Edited
Taken from:
http://www.beyondveg.com/billings-t/lunch-att/lunch-attitudes-1a.shtml
"Functional and Dysfunctional Lunch-Attitudes". Written by Tom Billings, a long-time raw-food vegetarian, and who's followed many of the common raw vegetarian diets: fruitarian, natural hygiene-style, living foods. His current diet is lacto-vegetarian (includes some raw dairy), 75-90% raw.
Lunch-Righteousness
Lunch-righteousness is a delusion--a false sense of individual superiority (self-righteousness) that is based on the quality/type of one's diet (their lunch) versus the quality/type of others' diets.

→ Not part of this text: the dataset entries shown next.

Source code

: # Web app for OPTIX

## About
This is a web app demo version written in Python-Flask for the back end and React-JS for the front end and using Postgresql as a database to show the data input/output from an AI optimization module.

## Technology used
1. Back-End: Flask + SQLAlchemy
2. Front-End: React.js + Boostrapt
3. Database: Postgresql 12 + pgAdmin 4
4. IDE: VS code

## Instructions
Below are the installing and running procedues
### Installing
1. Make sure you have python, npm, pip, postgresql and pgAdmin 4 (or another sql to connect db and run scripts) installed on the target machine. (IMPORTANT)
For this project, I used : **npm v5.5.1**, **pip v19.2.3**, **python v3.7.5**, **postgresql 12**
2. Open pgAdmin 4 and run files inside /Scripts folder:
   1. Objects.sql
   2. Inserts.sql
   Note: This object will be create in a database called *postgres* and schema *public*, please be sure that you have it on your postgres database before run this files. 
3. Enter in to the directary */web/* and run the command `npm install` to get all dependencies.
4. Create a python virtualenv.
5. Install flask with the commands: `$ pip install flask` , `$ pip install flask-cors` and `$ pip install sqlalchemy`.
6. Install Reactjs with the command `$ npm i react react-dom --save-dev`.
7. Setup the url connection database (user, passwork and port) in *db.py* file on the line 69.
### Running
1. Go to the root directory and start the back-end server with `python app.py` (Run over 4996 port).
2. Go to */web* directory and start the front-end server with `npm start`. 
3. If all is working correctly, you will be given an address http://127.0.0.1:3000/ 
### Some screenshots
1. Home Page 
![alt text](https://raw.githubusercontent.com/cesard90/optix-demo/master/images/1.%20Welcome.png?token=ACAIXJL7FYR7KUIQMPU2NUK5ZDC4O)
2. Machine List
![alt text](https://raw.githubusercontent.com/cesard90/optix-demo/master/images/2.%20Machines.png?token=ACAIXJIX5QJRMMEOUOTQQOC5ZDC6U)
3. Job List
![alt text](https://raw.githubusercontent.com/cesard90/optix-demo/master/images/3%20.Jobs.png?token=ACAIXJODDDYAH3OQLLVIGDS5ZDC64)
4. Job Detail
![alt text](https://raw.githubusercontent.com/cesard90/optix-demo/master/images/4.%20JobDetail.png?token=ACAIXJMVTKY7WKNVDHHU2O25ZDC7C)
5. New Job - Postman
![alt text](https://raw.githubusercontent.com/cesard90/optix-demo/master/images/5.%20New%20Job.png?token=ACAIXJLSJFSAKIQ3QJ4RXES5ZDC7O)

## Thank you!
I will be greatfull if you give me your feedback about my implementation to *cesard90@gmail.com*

That is, one has a "better" diet than others, hence one believes the delusion that he or she is "superior" to others.
Typical Examples:
* An ethical vegan who believes that he or she is "more compassionate" than a meat-eater.
* A puritanical raw-fooder who believes that he or she is "purer" than those "poor souls" who eat "dead" (cooked) food.
Extreme Example:
Raw-food zealots who engage in some of the following behaviors: hostility, threatening others, plagiarism, intellectual dishonesty, and/or promoting the dietary equivalent of racism, because they are under the delusion that their 100%-raw vegan diet makes them "superior," and the ends justify their negative means.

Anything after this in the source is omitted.